The Food and Drug Administration (FDA or Agency) is announcing an opportunity for public comment on the proposed collection of certain information by the Agency. Under the Paperwork Reduction Act of 1995 (PRA), Federal Agencies are required to publish notice in the Federal Register concerning each proposed collection of information, including each proposed extension of an existing collection of information, and to allow 60 days for public comment in response to the notice. This notice solicits comments on export certificates for the export of FDA-regulated products.
Submit either electronic or written comments on the collection of information by January 26, 2018.
You may submit comments as follows. Please note that late, untimely filed comments will not be considered. Electronic comments must be submitted on or before January 26, 2018. The https://www.regulations.gov electronic filing system will accept comments until midnight Eastern Time at the end of January 26, 2018. Comments received by mail/hand delivery/courier (for written/paper submissions) will be considered timely if they are postmarked or the delivery service acceptance receipt is on or before that date.
Submit electronic comments in the following way:
Federal eRulemaking Portal:
https://www.regulations.gov. Follow the instructions for submitting comments. Comments submitted electronically, including attachments, to https://www.regulations.gov will be posted to the docket unchanged. Because your comment will be made public, you are solely responsible for ensuring that your comment does not include any confidential information that you or a third party may not wish to be posted, such as medical information, your or anyone else's Social Security number, or confidential business information, such Start Printed Page 56032as a manufacturing process. Please note that if you include your name, contact information, or other information that identifies you in the body of your comments, that information will be posted on https://www.regulations.gov.
- If you want to submit a comment with confidential information that you do not wish to be made available to the public, submit the comment as a written/paper submission and in the manner detailed (see “Written/Paper Submissions” and “Instructions”).
Submit written/paper submissions as follows:
Mail/Hand delivery/Courier (for written/paper submissions): Dockets Management Staff (HFA-305), Food and Drug Administration, 5630 Fishers Lane, Rm. 1061, Rockville, MD 20852.
- For written/paper comments submitted to the Dockets Management Staff, FDA will post your comment, as well as any attachments, except for information submitted, marked and identified, as confidential, if submitted as detailed in “Instructions.”
Instructions: All submissions received must include the Docket No. FDA-2010-N-0161 for “Agency Information Collection Activities; Proposed Collection; Comment Request; Export of Food and Drug Administration-Regulated Products: Export Certificates.” Received comments, those filed in a timely manner (see ADDRESSES), will be placed in the docket and, except for those submitted as “Confidential Submissions,” publicly viewable at https://www.regulations.gov or at the Dockets Management Staff between 9 a.m. and 4 p.m., Monday through Friday.

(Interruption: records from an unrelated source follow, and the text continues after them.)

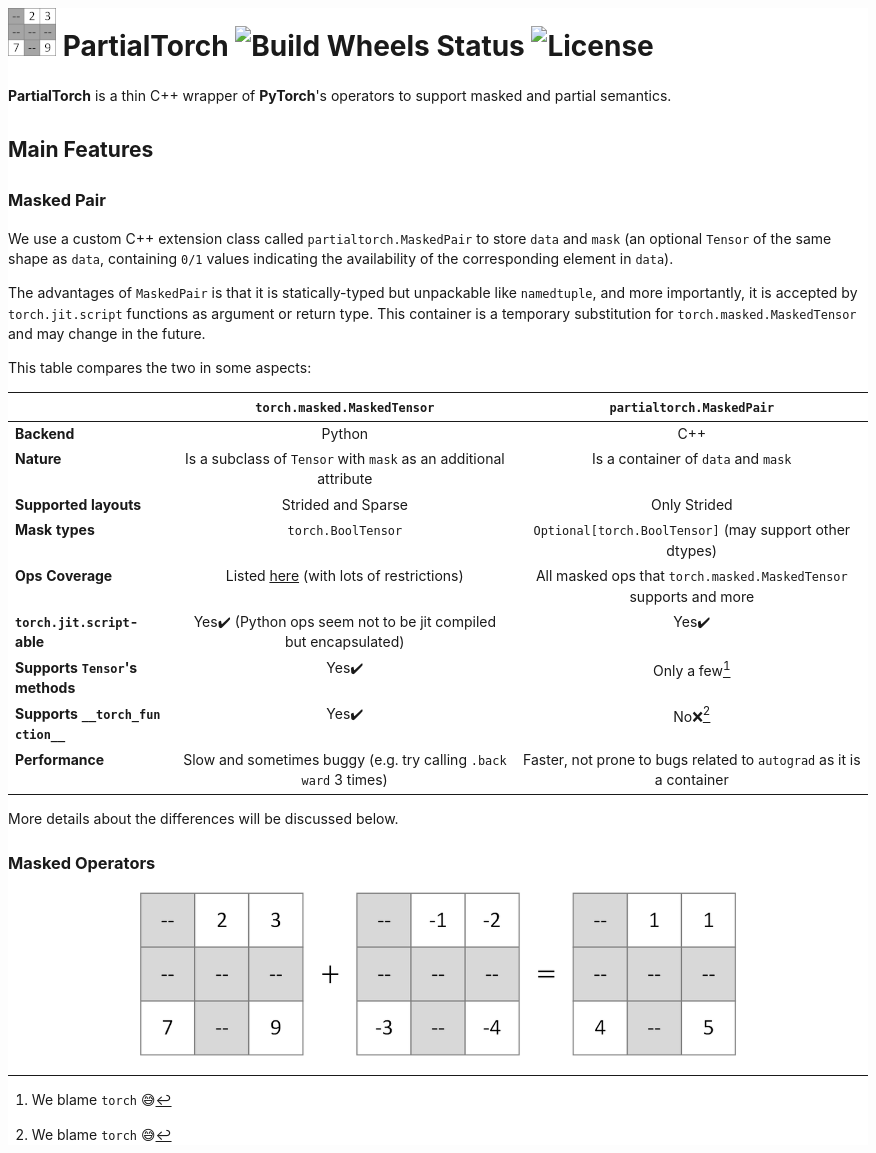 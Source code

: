![logo](https://raw.githubusercontent.com/inspiros/partialtorch/master/resources/logo.png) PartialTorch ![Build Wheels Status](https://img.shields.io/github/actions/workflow/status/inspiros/partialtorch/build_wheels.yml) ![License](https://img.shields.io/github/license/inspiros/partialtorch)
=============

**PartialTorch** is a thin C++ wrapper of **PyTorch**'s operators to support masked and partial semantics.

## Main Features

### Masked Pair

We use a custom C++ extension class called `partialtorch.MaskedPair` to store ``data`` and ``mask`` (an optional
``Tensor`` of the same shape as ``data``, containing ``0/1`` values indicating the availability of the corresponding
element in ``data``).

The advantages of `MaskedPair` is that it is statically-typed but unpackable like `namedtuple`,
and more importantly, it is accepted by `torch.jit.script` functions as argument or return type.
This container is a temporary substitution for `torch.masked.MaskedTensor` and may change in the future.

This table compares the two in some aspects:

|                                     |                             ``torch.masked.MaskedTensor``                              |                      ``partialtorch.MaskedPair``                       |
|:------------------------------------|:--------------------------------------------------------------------------------------:|:----------------------------------------------------------------------:|
| **Backend**                         |                                         Python                                         |                                  C++                                   |
| **Nature**                          |          Is a subclass of ``Tensor`` with ``mask`` as an additional attribute          |                Is a container of ``data`` and ``mask``                 |
| **Supported layouts**               |                                   Strided and Sparse                                   |                             Only Strided️                              |
| **Mask types**                      |                                  ``torch.BoolTensor``                                  |       ``Optional[torch.BoolTensor]`` (may support other dtypes)        |
| **Ops Coverage**                    | Listed [here](https://pytorch.org/docs/stable/masked.html) (with lots of restrictions) |  All masked ops that ``torch.masked.MaskedTensor`` supports and more   |
| **``torch.jit.script``-able**       |            Yes✔️ (Python ops seem not to be jit compiled but encapsulated)             |                                 Yes✔️                                  |
| **Supports ``Tensor``'s methods**   |                                         Yes✔️                                          |                             Only a few[^1]                             |
| **Supports ``__torch_function__``** |                                         Yes✔️                                          |                                No❌[^1]                                 |
| **Performance**                     |           Slow and sometimes buggy (e.g. try calling ``.backward`` 3 times)            | Faster, not prone to bugs related to ``autograd`` as it is a container |

[^1]: We blame ``torch`` 😅

More details about the differences will be discussed below.

### Masked Operators

<p align="center">
    <img src="https://raw.githubusercontent.com/inspiros/partialtorch/master/resources/torch_masked_binary.png" width="600">
</p>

- Confidential Submissions—To submit a comment with confidential information that you do not wish to be made publicly available, submit your comments only as a written/paper submission. You should submit two copies total. One copy will include the information you claim to be confidential with a heading or cover note that states “THIS DOCUMENT CONTAINS CONFIDENTIAL INFORMATION.” The Agency will review this copy, including the claimed confidential information, in its consideration of comments. The second copy, which will have the claimed confidential information redacted/blacked out, will be available for public viewing and posted on https://www.regulations.gov. Submit both copies to the Division of Dockets Management. If you do not wish your name and contact information to be made publicly available, you can provide this information on the cover sheet and not in the body of your comments and you must identify this information as “confidential.” Any information marked as “confidential” will not be disclosed except in accordance with 21 CFR 10.20 and other applicable disclosure law. For more information about FDA's posting of comments to public dockets, see 80 FR 56469, September 18, 2015, or access the information at: https://www.gpo.gov/fdsys/pkg/FR-2015-09-18/pdf/2015-23389.pdf.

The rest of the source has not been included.